Mi sentii attraversare il corpo da un lampo di ricordi sgradevoli. «Eri tu, quella? »
«Esatto. Serviva che io avessi un pezzettino di te dentro di me, e che tu avessi un pezzettino di me dentro di te. Era con te che volevo parlare.»
«Perché?»
«Le persone giovani hanno la mente molto più aperta. Il vostro cervello è ancora così meravigliosamente onesto, di ampie vedute, elastico.»
«Sono allergico, sai?»
«Ti chiedo scusa.»
«Quindi... ci sei tu lassù nel nido a casa nostra.»
«E' il mio nido, sì.»
«Sei la regina!»
Nella sua voce baluginò una punta di orgoglio.
«In effetti, sì.»
«E ora sono nel nido, vero?» dissi guardandomi attorno.
«Giusto, ancora una volta.»
«E' un luogo reale. Io però credevo...»
«Cosa?»
«Che fosse solo un sogno.»
«Ma tu stai sognando. Però è anche reale.»

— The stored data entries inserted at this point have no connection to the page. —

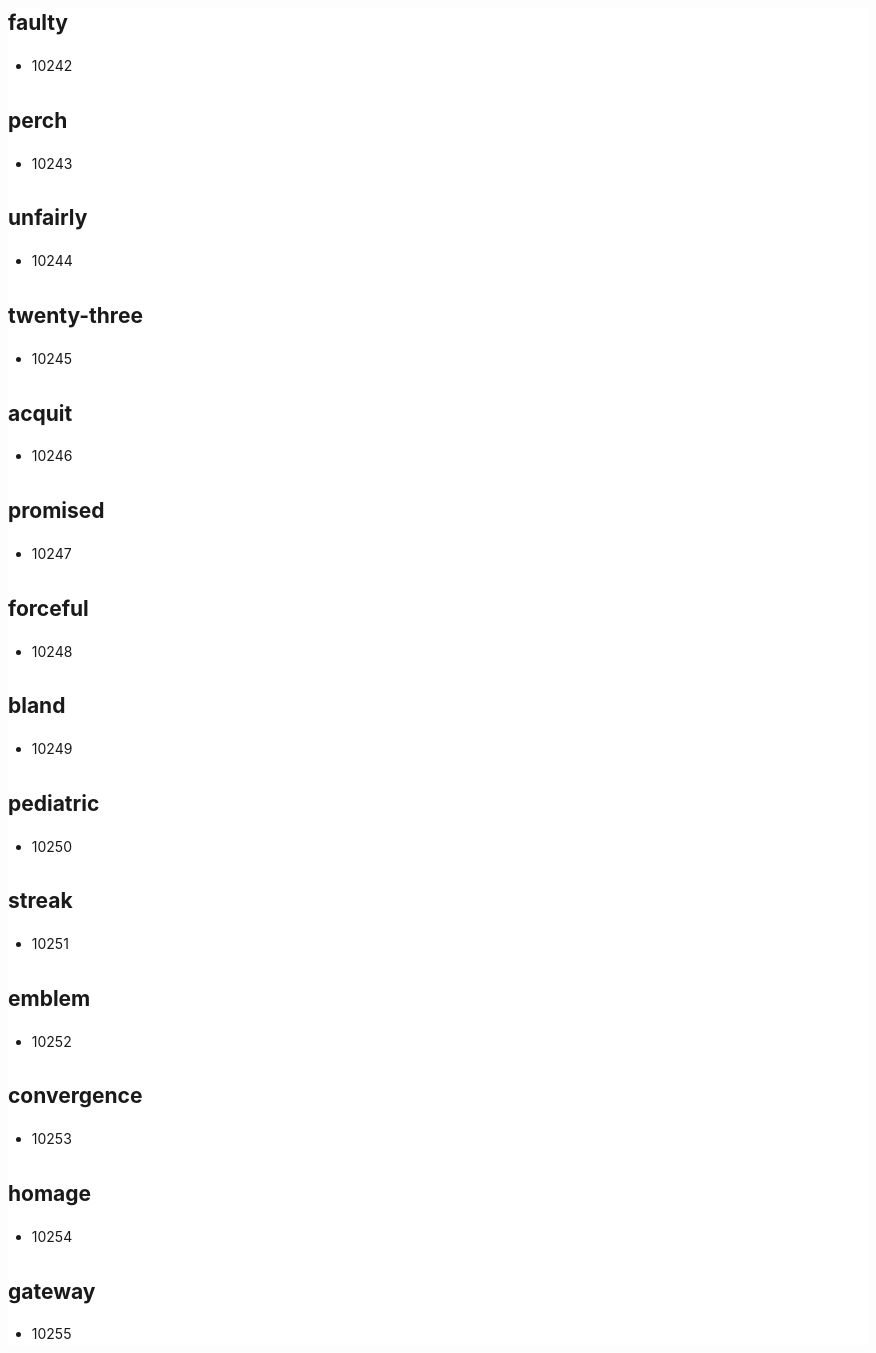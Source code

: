 ## faulty
* 10242

## perch
* 10243

## unfairly
* 10244

## twenty-three
* 10245

## acquit
* 10246

## promised
* 10247

## forceful
* 10248

## bland
* 10249

## pediatric
* 10250

## streak
* 10251

## emblem
* 10252

## convergence
* 10253

## homage
* 10254

## gateway
* 10255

Non ero sicuro che avesse senso, quel discorso.
«Ma come faccio a starci, qui dentro?»
«Il tuo Io del sogno può entrare dappertutto» disse, come se fosse il concetto più semplice del mondo. «Fuori dal nido sei grande. Dentro, sei piccolo.»
Il sollievo si mescolava alla meraviglia. Non ero pazzo. Questi sogni non appartenevano solo alla mia immaginazione. Erano in qualche modo saldati al mondo reale, proprio come il nido era saldato al nostro tetto.